Of course, the No2EU anti-Europe campaign is entirely based on the CPB’s programme, Britain’s road to socialism. There are several senior RMT figures - not least full-timer Brian Denny of the CPB’s ultra- nationalist wing - who share comrade Crow’s views, and the union itself is officially backing No2EU. It is the only union that is doing so, and the same goes for Tusc, which is also standing candidates on May 22 - this time in the local elections in England and Wales.

The question now arises: for how long will the RMT continue backing No2EU and Tusc, now that comrade Crow is no longer with us? There is no doubt that this support was primarily due to Crow’s own drive and political commitment. But he was one of a kind among even left union bureaucrats - it is very difficult for members of this intermediate layer between workers and employers to resist the pull towards the ‘middle ground’ of safe, Labour-type politics.

Contradiction

Bob Crow was able to do so on a purely individualistic basis: ie, without the support and direction of a principled working class party. It was this individualism that accounted for his own particular take on a number of questions. He was in the news just a few hours before his death thanks to an interview he gave to Radio Four, in which he not only restated that he was a “communist-socialist” who believed in “a society that is based on need rather than greed”, but also came out in favour of official proposals for an 11% pay rise for MPs. Despite his contempt for most of the occupants of the House of Commons, he linked their work to his own: “We are all civil servants - we are serving civilisation. That is what a civil servant does, and they should be paid accordingly.”

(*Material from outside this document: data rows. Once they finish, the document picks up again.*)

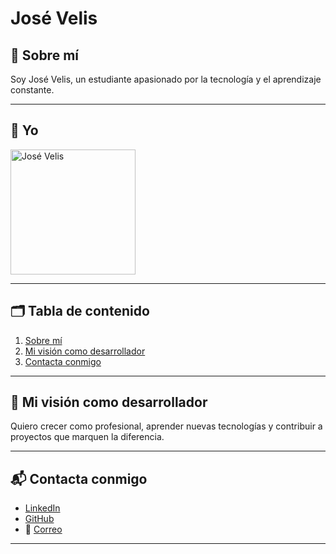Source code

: # José Velis

## 🌟 Sobre mí
Soy José Velis, un estudiante apasionado por la tecnología y el aprendizaje constante.

---

## 📸 Yo
<img src="https://media-lim1-1.cdn.whatsapp.net/v/t61.24694-24/453547225_475342965096683_4383721148373628613_n.jpg?ccb=11-4&oh=01_Q5AaILix9SQ2z1ktXOf4c912awlGZlqf5LnGarTIKEpcP0CW&oe=679B9D5B&_nc_sid=5e03e0&_nc_cat=104" alt="José Velis" width="200"/>

---

## 🗂 Tabla de contenido
1. [Sobre mí](#-sobre-mí)
2. [Mi visión como desarrollador](#-mi-visión-como-desarrollador)
3. [Contacta conmigo](#-contacta-conmigo)

---

## 🌱 Mi visión como desarrollador
Quiero crecer como profesional, aprender nuevas tecnologías y contribuir a proyectos que marquen la diferencia.

---

## 📬 Contacta conmigo
- [LinkedIn](https://www.linkedin.com/in/tu-usuario)  
- [GitHub](https://github.com/JoseVelis)  
- 📧 [Correo](velisthings@gmail.com)

---
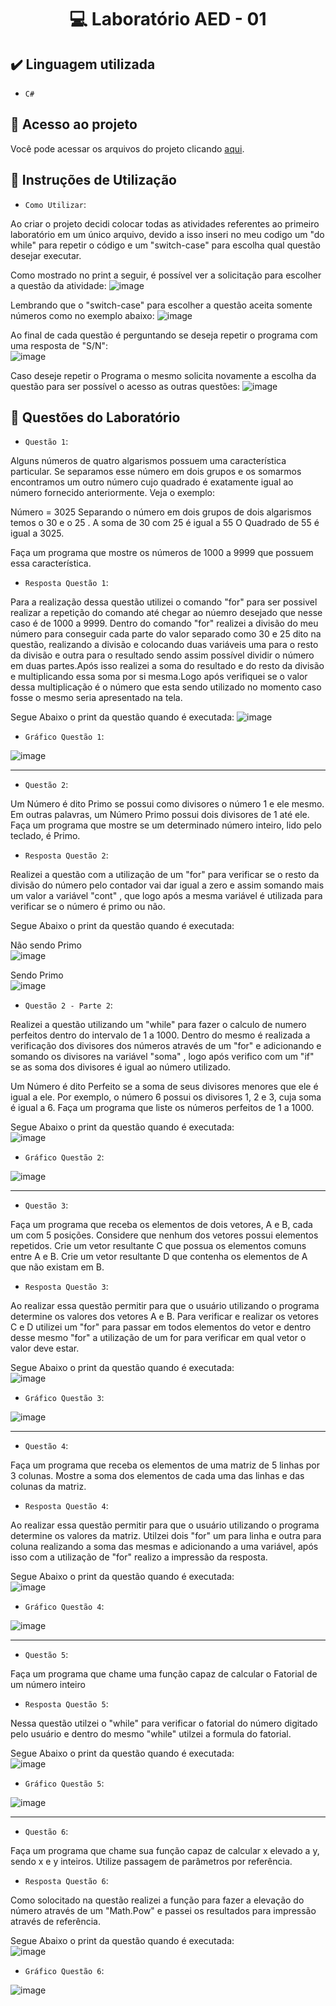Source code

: <h1 align="center"> 💻 Laboratório AED - 01 </h1>

## ✔️ Linguagem utilizada
- ``C#``

## 📁 Acesso ao projeto
Você pode acessar os arquivos do projeto clicando [aqui](https://github.com/AED-PCO/lab-aed-pco-2022-2-PedroHCunhaV).

## 📝 Instruções de Utilização

- `Como Utilizar`:

Ao criar o projeto decidi colocar todas as atividades referentes ao primeiro laboratório em um único arquivo, devido a isso inseri no meu codigo um "do while" para repetir o código e um "switch-case" para escolha qual questão desejar executar.

Como mostrado no print a seguir, é possível ver a solicitação para escolher a questão da atividade:
![image](https://user-images.githubusercontent.com/101759330/187083004-bf41c046-36ed-473d-bb6d-6e2e356e4622.png)

Lembrando que o "switch-case" para escolher a questão aceita somente números como no exemplo abaixo:
![image](https://user-images.githubusercontent.com/101759330/187083059-d9a55c13-6daf-4a39-92f9-ceefc195396e.png)

Ao final de cada questão é perguntando se deseja repetir o programa com uma resposta de "S/N":<br>
![image](https://user-images.githubusercontent.com/101759330/187083140-d5ada98b-869f-48fd-b3b2-87fa281aaa90.png)

Caso deseje repetir o Programa o mesmo solicita novamente a escolha da questão para ser possível o acesso as outras questões:
![image](https://user-images.githubusercontent.com/101759330/187083207-2a0fb47f-e993-48a8-8a3f-8588666f61f5.png)


## 🔨 Questões do Laboratório
- `Questão 1`:

Alguns números de quatro algarismos possuem uma característica particular. Se separamos 
esse número em dois grupos e os somarmos encontramos um outro número cujo quadrado 
é exatamente igual ao número fornecido anteriormente. Veja o exemplo:
 
Número = 3025 
Separando o número em dois grupos de dois algarismos temos o 30 e o 25 . 
A soma de 30 com 25 é igual a 55
O Quadrado de 55 é igual a 3025.
 
Faça um programa que mostre os números de 1000 a 9999 que possuem essa característica.

- `Resposta Questão 1`:

Para a realização dessa questão utilizei o comando "for" para ser possivel realizar a repetição do comando até chegar ao núemro desejado que nesse caso é de 1000 a 9999. Dentro do comando "for" realizei a divisão do meu número para conseguir cada parte do valor separado como 30 e 25 dito na questão, realizando a divisão e colocando duas variáveis uma para o resto da divisão e outra para o resultado sendo assim possível dividir o número em duas partes.Após isso realizei a soma do resultado e do resto da divisão e multiplicando essa soma por si mesma.Logo após verifiquei se o valor dessa multiplicação é o número que esta sendo utilizado no momento caso fosse o mesmo seria apresentado na tela.

Segue Abaixo o print da questão quando é executada:
![image](https://user-images.githubusercontent.com/101759330/187083344-2e8bcb54-5229-4f81-b333-cbbeb44fb3aa.png)

- `Gráfico Questão 1`:

![image](https://user-images.githubusercontent.com/101759330/196980967-e97946da-4e03-4ac6-867e-8173513b4a4c.png)

-----------------------------------------------------------------------------------------------------------------------------------------------------------------------

- `Questão 2`:

Um Número é dito Primo se possui como divisores o número 1 e ele mesmo. Em outras 
palavras, um Número Primo possui dois divisores de 1 até ele.
Faça um programa que mostre se um determinado número inteiro, lido pelo teclado, é 
Primo.

- `Resposta Questão 2`:

Realizei a questão com a utilização de um "for" para verificar se o resto da divisão do número pelo contador vai dar igual a zero e assim somando mais um valor a variável "cont" , que logo após a mesma variável é utilizada para verificar se o número é primo ou não.

Segue Abaixo o print da questão quando é executada:

Não sendo Primo<br>
![image](https://user-images.githubusercontent.com/101759330/187112837-6dd2435a-d943-4405-afec-a4d0f7fec906.png)

Sendo Primo<br>
![image](https://user-images.githubusercontent.com/101759330/187112946-e2dd88ba-a24d-4ccc-a870-723e17cd1899.png)

- `Questão 2 - Parte 2`:

Realizei a questão utilizando um "while" para fazer o calculo de numero perfeitos dentro do intervalo de 1 a 1000. Dentro do mesmo é realizada a verificação dos divisores dos números através de um "for" e adicionando e somando os divisores na variável "soma" , logo após verifico com um "if" se as soma dos divisores é igual ao número utilizado.

Um Número é dito Perfeito se a soma de seus divisores menores que ele é igual a ele. Por 
exemplo, o número 6 possui os  divisores 1, 2 e 3, cuja soma é igual a 6.
Faça um programa que liste os números perfeitos de 1 a 1000.


Segue Abaixo o print da questão quando é executada:<br>
![image](https://user-images.githubusercontent.com/101759330/187113021-16938082-1110-4ad4-8f66-4cd81aaef1a5.png)

- `Gráfico Questão 2`:

![image](https://user-images.githubusercontent.com/101759330/196981324-f9779841-ed68-4e89-9298-440efed9246b.png)

----------------------------------------------------------------------------------------------------------------------------------------------------------------------

- `Questão 3`:

Faça um programa que receba os elementos de dois vetores, A e B, cada um com 5 posições. 
Considere que nenhum dos vetores possui elementos repetidos.
Crie um vetor resultante C que possua os elementos comuns entre A e B.
Crie um vetor resultante D que contenha os elementos de A que não existam em B.

- `Resposta Questão 3`:

Ao realizar essa questão permitir para que o usuário utilizando o programa determine os valores dos vetores A e B. Para verificar e realizar os vetores C e D utilizei um "for" para passar em todos elementos do vetor e dentro desse mesmo "for" a utilização de um for para verificar em qual vetor o valor deve estar.

Segue Abaixo o print da questão quando é executada:<br>
![image](https://user-images.githubusercontent.com/101759330/187114138-b756337f-dc10-4f43-af17-2c3e9ba61b1d.png)

- `Gráfico Questão 3`:

![image](https://user-images.githubusercontent.com/101759330/196981467-ecb0aa53-885c-4287-a507-cced1073df67.png)

----------------------------------------------------------------------------------------------------------------------------------------------------------------------

- `Questão 4`:

Faça um programa que receba os elementos de uma matriz de 5 linhas por 3 colunas. 
Mostre a soma dos elementos de cada uma das linhas e das colunas da matriz.

- `Resposta Questão 4`:

Ao realizar essa questão permitir para que o usuário utilizando o programa determine os valores da matriz. Utilzei dois "for" um para linha e outra para coluna realizando a soma das mesmas e adicionando a uma variável, após isso com a utilização de "for" realizo a impressão da resposta.

Segue Abaixo o print da questão quando é executada:<br>
![image](https://user-images.githubusercontent.com/101759330/187114838-491c53bd-e8a2-4df0-8cc5-4d1a446ed12c.png)

- `Gráfico Questão 4`:

![image](https://user-images.githubusercontent.com/101759330/196983528-36f3cfe3-c3fe-4c16-8895-ae2279093c5a.png)

----------------------------------------------------------------------------------------------------------------------------------------------------------------------

- `Questão 5`:

Faça um programa que chame uma função capaz de calcular o Fatorial de um número inteiro

- `Resposta Questão 5`:

Nessa questão utilzei o "while" para verificar o fatorial do número digitado pelo usuário e dentro do mesmo "while" utilzei a formula do fatorial.

Segue Abaixo o print da questão quando é executada:<br>
![image](https://user-images.githubusercontent.com/101759330/187115341-9ff21f7b-234d-4338-8ed8-639a19c78dcb.png)

- `Gráfico Questão 5`:

![image](https://user-images.githubusercontent.com/101759330/196983621-187f4e8a-6827-4c4a-91ce-4e229908f603.png)

----------------------------------------------------------------------------------------------------------------------------------------------------------------------

- `Questão 6`:

Faça um programa que chame sua função capaz de calcular x elevado a y, sendo x e y inteiros. Utilize passagem de parâmetros por referência.

- `Resposta Questão 6`:

Como solocitado na questão realizei a função para fazer a elevação do número através de um "Math.Pow" e passei os resultados para impressão através de referência.

Segue Abaixo o print da questão quando é executada:<br>
![image](https://user-images.githubusercontent.com/101759330/187116288-efdb944a-02d2-4921-b91d-d615b8d6e074.png)

- `Gráfico Questão 6`:

![image](https://user-images.githubusercontent.com/101759330/196983763-d5953c17-2b8d-4a3f-95ac-bfdb8f4ed9ab.png)
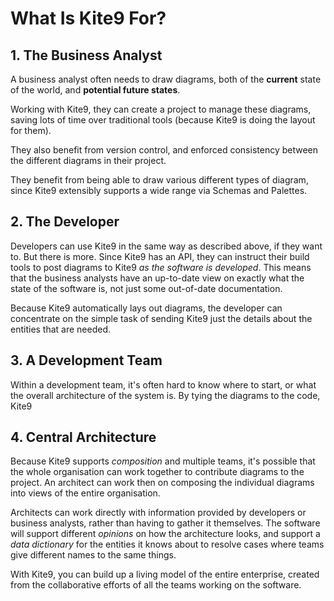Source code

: # What Is Kite9 For?

## 1.  The Business Analyst

A business analyst often needs to draw diagrams, both of the **current** state of the world, and **potential future states**.

Working with Kite9, they can create a project to manage these diagrams, saving lots of time over traditional tools (because Kite9 is doing the layout for them).   

They also benefit from version control, and enforced consistency between the different diagrams in their project.

They benefit from being able to draw various different types of diagram, since Kite9 extensibly supports a wide range via Schemas and Palettes.

## 2.  The Developer

Developers can use Kite9 in the same way as described above, if they want to.  But there is more.  Since Kite9 has an API, they can instruct their build tools to post diagrams to Kite9 *as the software is developed*.  This means that the business analysts have an up-to-date view on exactly what the state of the software is, not just some out-of-date documentation.

Because Kite9 automatically lays out diagrams, the developer can concentrate on the simple task of sending Kite9 just the details about the entities that are needed.

## 3.  A Development Team

Within a development team, it's often hard to know where to start, or what the overall architecture of the system is.  By tying the diagrams to the code, Kite9 


## 4.  Central Architecture

Because Kite9 supports *composition* and multiple teams, it's possible that the whole organisation can work together to contribute diagrams to the project.  An architect can work then on composing the individual diagrams into views of the entire organisation.

Architects can work directly with information provided by developers or business analysts, rather than having to gather it themselves.  The software will support different *opinions* on how the architecture looks, and support a *data dictionary* for the entities it knows about to resolve cases where teams give different names to the same things.

With Kite9, you can build up a living model of the entire enterprise, created from the collaborative efforts of all the teams working on the software.

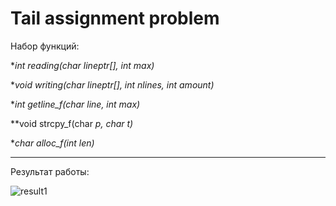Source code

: # Tail assignment problem

Набор функций:

**int reading(char *lineptr[], int max)**

**void writing(char *lineptr[], int nlines, int amount)**

**int getline_f(char *line, int max)**

**void strcpy_f(char *p, char *t)**

**char *alloc_f(int len)**
_______________________________________________________________________________

Результат работы:

![result1]([![image](https://user-images.githubusercontent.com/94999672/221370095-5fd96b7e-112c-4a2a-8ac0-5b4620dc1227.png](https://github.com/ellofae/C-programms/blob/main/tail/imgs/Screenshot%20from%202023-02-02%2020-34-01.png?raw=true)))
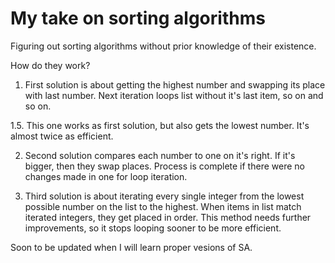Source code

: # My take on sorting algorithms

Figuring out sorting algorithms without prior knowledge of their existence.

How do they work?

1. First solution is about getting the highest number and swapping its place with last number.
Next iteration loops list without it's last item, so on and so on.

1.5. This one works as first solution, but also gets the lowest number.
It's almost twice as efficient.

2. Second solution compares each number to one on it's right. If it's bigger, then they swap places.
Process is complete if there were no changes made in one for loop iteration.

3. Third solution is about iterating every single integer from the lowest possible number on the list to the highest.
When items in list match iterated integers, they get placed in order. 
This method needs further improvements, so it stops looping sooner to be more efficient.


Soon to be updated when I will learn proper vesions of SA.
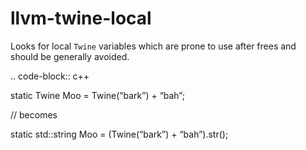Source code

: llvm-twine-local
================

Looks for local `Twine` variables which are prone to use after frees and
should be generally avoided.

.. code-block:: c++

static Twine Moo = Twine(“bark”) + “bah”;

// becomes

static std::string Moo = (Twine(“bark”) + “bah”).str();
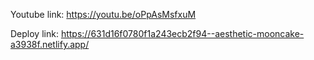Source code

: Youtube link:
https://youtu.be/oPpAsMsfxuM

Deploy link:
https://631d16f0780f1a243ecb2f94--aesthetic-mooncake-a3938f.netlify.app/


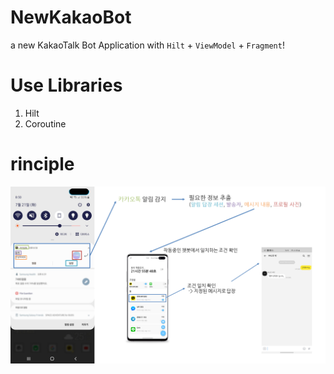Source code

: # NewKakaoBot
a new KakaoTalk Bot Application with `Hilt` + `ViewModel` + `Fragment`!

# Use Libraries
1. Hilt
2. Coroutine

# rinciple
![principle](https://raw.githubusercontent.com/sungbin5304/NewKakaoBot/master/images/principle.png)
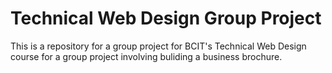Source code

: # Technical Web Design Group Project
This is a repository for a group project for BCIT's Technical Web Design course for a group project involving buliding a business brochure.
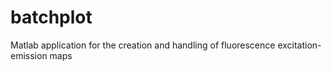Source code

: # batchplot
Matlab application for the creation and handling of fluorescence excitation-emission maps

This led to questions about his own £90,000 salary (plus £30,000 pension payments, etc), which Crow defended in this way: “I am worth it, yeah. Our members, in the main, have had pay rises every single year right the way through austerity.” That comment provoked the Daily Mail to run with a typical anti-Crow piece of union- bashing on the very day he died: “My £145,000 pay? I’m worth it, insists Crow: militant union chief defends his six-figure salary during interview.”4

Coming from the Mail, with its unstinting support for fat-cat capitalism (not to mention the salaries paid to its executives and top managers), this is the height of hypocrisy. Nevertheless, the fact that comrade Crow not only accepted such an inflated salary, but attempted to justify it, points to a big contradiction. Full-time union officials should be paid no more than the average wage of the members they represent (plus, of course, legitimate expenses). In this way we attempt to prevent them from acting first and foremost in their own caste interests.

The contradiction can be explained by his continued adherence to ‘official’ communism - think what a leader he could have been had he been won to the genuine article: to internationalism, to the fight for a Marxist party, to the principle of a worker’s wage for working class representatives.

It is fitting that he was vilified by the right to the very end. That says more about him than the polite tributes made a few hours after his death by leading Tories like London mayor Boris Johnson and transport secretary Patrick McLoughlin. Despite his weaknesses, he was something of a working class hero.

peter.manson@weeklyworker.org.uk

Notes

  1. http://www.telegraph.co.uk/news/uknews/road-and-rail-transport/10689336/Bob-Crow-leader-of-the-RMT-dies.html.
  2. The Guardian June 20 2009.
  3. Morning Star March 6.
  4. www.dailyMail.co.uk/news/article-2577866/My- 145-000-pay-Im-worth-insists-Crow-Militant-union- chief-defends-six-figure-salary-interview.html.